- **PROBLEM REQUIREMENTS**
For each line below that contains the word "history", make a copy.

Items listed in a dataset:
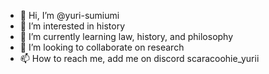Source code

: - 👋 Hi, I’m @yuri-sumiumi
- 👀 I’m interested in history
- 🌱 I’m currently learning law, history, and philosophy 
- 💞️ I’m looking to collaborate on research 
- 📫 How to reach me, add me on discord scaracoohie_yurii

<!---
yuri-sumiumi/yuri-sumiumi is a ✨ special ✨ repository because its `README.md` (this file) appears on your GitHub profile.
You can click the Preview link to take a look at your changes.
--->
...
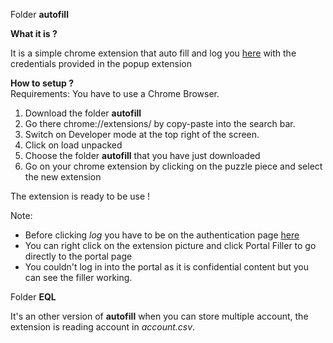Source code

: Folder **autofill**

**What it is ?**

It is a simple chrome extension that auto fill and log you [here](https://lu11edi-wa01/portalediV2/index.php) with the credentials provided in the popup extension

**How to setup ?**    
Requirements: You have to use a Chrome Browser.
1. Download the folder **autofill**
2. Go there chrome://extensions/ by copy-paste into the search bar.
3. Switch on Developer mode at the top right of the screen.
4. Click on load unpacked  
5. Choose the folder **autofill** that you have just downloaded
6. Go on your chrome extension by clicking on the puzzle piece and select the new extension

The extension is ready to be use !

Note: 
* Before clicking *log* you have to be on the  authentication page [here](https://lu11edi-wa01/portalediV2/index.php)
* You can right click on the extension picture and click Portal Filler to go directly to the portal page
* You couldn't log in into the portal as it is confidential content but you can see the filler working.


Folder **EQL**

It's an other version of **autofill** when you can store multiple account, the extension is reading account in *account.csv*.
---
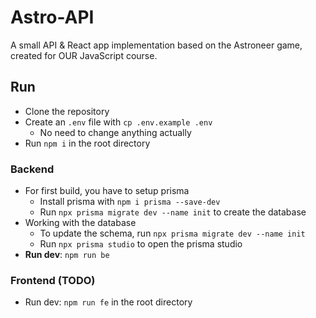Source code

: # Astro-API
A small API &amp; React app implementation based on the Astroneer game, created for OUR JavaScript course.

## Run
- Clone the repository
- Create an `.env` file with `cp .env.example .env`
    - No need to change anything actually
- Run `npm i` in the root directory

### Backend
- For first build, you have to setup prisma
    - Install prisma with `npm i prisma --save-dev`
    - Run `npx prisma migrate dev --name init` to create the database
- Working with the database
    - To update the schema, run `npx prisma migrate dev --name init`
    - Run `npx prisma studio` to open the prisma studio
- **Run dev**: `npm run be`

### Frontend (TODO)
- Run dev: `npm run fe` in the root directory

- **EXPECTED ANSWER**
- 👀 I’m interested in history
- 🌱 I’m currently learning law, history, and philosophy 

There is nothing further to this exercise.